37・意外な事

第37話

「紅露と…キスしちゃった…」


力強いキスをして離れてから視線がぶつかり合ってお互い照れ隠しして笑い合った。


〔…これ以上リリナーアを触ったら抑えが効かない〕


と意味不明な言葉をボソッと吐き出した紅露は〔家に送る〕と言って私の鞄を持った。


まだ、その場に居たかったのに素直に言葉に出来ずに黙って従った。


偽装恋愛してる私の立場は脆い橋の上に居るようなモノ。


紅露に受け入れてもらったとしても心が躍ってはいけない。


「紅露と口付け出来た事嬉しかった…」


自分の唇を壊物を触る様に優しく触れた。


「紅露ともっとキスしたかった…?」


ボフンッとベットに横になった。


それ以上先に進むのは怖い気がするけど紅露なら受け止めてくれる。


偽装恋愛してる私達だけど今の私の彼氏は紅露。


「紅露に嫌われない様に自分磨きは大切よね?」


そう思って起き上がって机に向かった。


「あっ…」


刺繍が目に入って椅子を引いて刺繍枠を手に取った。


「下手だけど完成させて紅露の喜ぶ顔が見たい」


そう感じて刺繍を手に取った。


携帯で縫い方を見ながら自分の縫いたいモノを縫っていく。


「………」


お母様の声が聞こえない位夢中で縫っていた私はお母様が私の部屋に来るまで気付かなかった。


「霞!呼んでるのに…って、刺繍?」

「あっ!うん」


お母様に見られるのは恥ずかしかったけどお母様は無遠慮なく私から刺繍枠を取り上に掲げた。


「お母さん!」

「上手じゃない。
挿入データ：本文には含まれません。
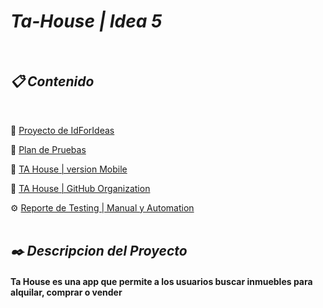 
 <h1 align="left"><em>Ta-House | Idea 5</em></h1>

 <br />

 <!-- ![logo](https://user-images.githubusercontent.com/86979361/198842663-82f943bc-53a8-4e45-a4b5-2de48b80af1b.jpg) -->

<h2 align="left"><em>📋 Contenido </em></h2>
<br />

📌 [Proyecto de IdForIdeas](https://drive.google.com/file/d/1X7tHO7CpUHDNBqgOVyzlZqUOdyPzViTh/view)
<br /> 

📌 [Plan de Pruebas ](https://docs.google.com/document/d/1dUFPsR8bqabMhBHuJoDZJEjY0QTFLXMIijpkcEeTWhU/edit)
<br />

📌 [TA House | version Mobile](https://dev.tahouse.casa/) 
<br />

📌 [TA House | GitHub Organization](https://github.com/tahouse-casa) 
<br />

⚙️ [Reporte de Testing | Manual y Automation](https://tahouse-casa.github.io/tahouse-testing/docs/downloads/inicio.html)
<br />
<br />

<!-- <h2 align="left"><em>📋 Datos CP </em></h2>

- ### <em>Sprint N°1</em>⚙️

 - [Resumen de Casos de Pruebas Ejecutados - Google 📘Docs](https://github.com/tahouse-casa)
 - [Detalle Casos de Pruebas Ejecutados - Google 📗sheet](https://docs.google.com/spreadsheets/d/1AFWnSNzIHXbe13HhTuA2pnjD-wAlpQRj3usGxob2w0g/edit#gid=0)
 - [Reporte de Bugs - Google 📘Docs](https://docs.google.com/document/d/1ZPlk6z2-uWW_8OKjQq3M5jGCeLHwVqpxGv6tzIipkL8/edit)
 - [Detalle Casos de Pruebas Ejecutados en Automation - Cypress.io | Mochawesome | Postman | Newman](https://tahouse-casa.github.io/tahouse-testing/)
<br />
<br />

<h2 align="left"><em>📋 Datos CP </em></h2>

- ### <em>Sprint N°2</em>⚙️

 - [Resumen de Casos de Pruebas Ejecutados - Google 📘Docs](https://docs.google.com/document/d/1swu6-Kf0pOFIvucHaunRuRRTVjcrJhYLPK_FneTG3C4/edit)
 - [Detalle Casos de Pruebas Ejecutados - Google 📗sheet](https://docs.google.com/spreadsheets/d/1XtMFKw-h3ncpF6JtCZXiSvVU7kMd-zShZZRmQg61_Jc/edit#gid=0)
 - [Reporte de Bugs - Google 📘Docs](https://docs.google.com/document/d/1mSHnxoNlqpAGk8XyI00CNfr9uDr0S0aY8IcSiLzEADA/edit)
 - [Detalle Casos de Pruebas Ejecutados en Automation - Cypress.io | Mochawesome | Postman | Newman](https://tahouse-casa.github.io/tahouse-testing/)
 - [Pruebas en Apis - Postman](https://blue-firefly-829336.postman.co/workspace/Idea-5---Bonpland~ed56c536-aed7-45f3-95bd-109b482da220/collection/22531503-08c7d3df-d134-46bf-914c-b7b224e3dd3d?action=share&creator=22531503)
<br />
<br /> -->


<h2 align="left"><em>✒️ Descripcion del Proyecto</em></h2>
<h4 align="left">Ta House es una app que permite a los usuarios buscar inmuebles para alquilar, comprar o vender </h4>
紅露君家の家紋を縫ってるって所かしら?」

「うっ…なんでそれをっ」


お母様に早々に見破られて恥ずかしくって早く返してもらう事にしたらお母様は笑って私に返す。


「私もパパの家紋を刺繍して渡した事があるのよ?」

「!!お母さんも刺繍が出来るの?」

「何十年前だからもう忘れちゃったわよ」


お母様はそう言って「ご飯よ」って言って下に降りて行った。


「お母様が…刺繍をやっていたなんて…」


自分の縫い掛けの刺繍を見て驚いたと同時にお母様もやっていた事に嬉しかったと同時にお母様に申し訳なかった。


「ごめんなさい、お母様…」


今、自分はお母様と血の繋がりは無い。


見た目だけさんで中身はリリナーアという自分・・がココに居る事に謝る事しか出来なかった。


どうすれば元の世界に戻れるのか分からない。


「霞さんだって戻りたいって思ってるよね…」


そう思ってるけど今の時点でどうする事も出来ない。


「霞さん…ごめんなさい…」


両手を胸に当てて謝った。


私の謝りが聞こえてるのかを願う様に…。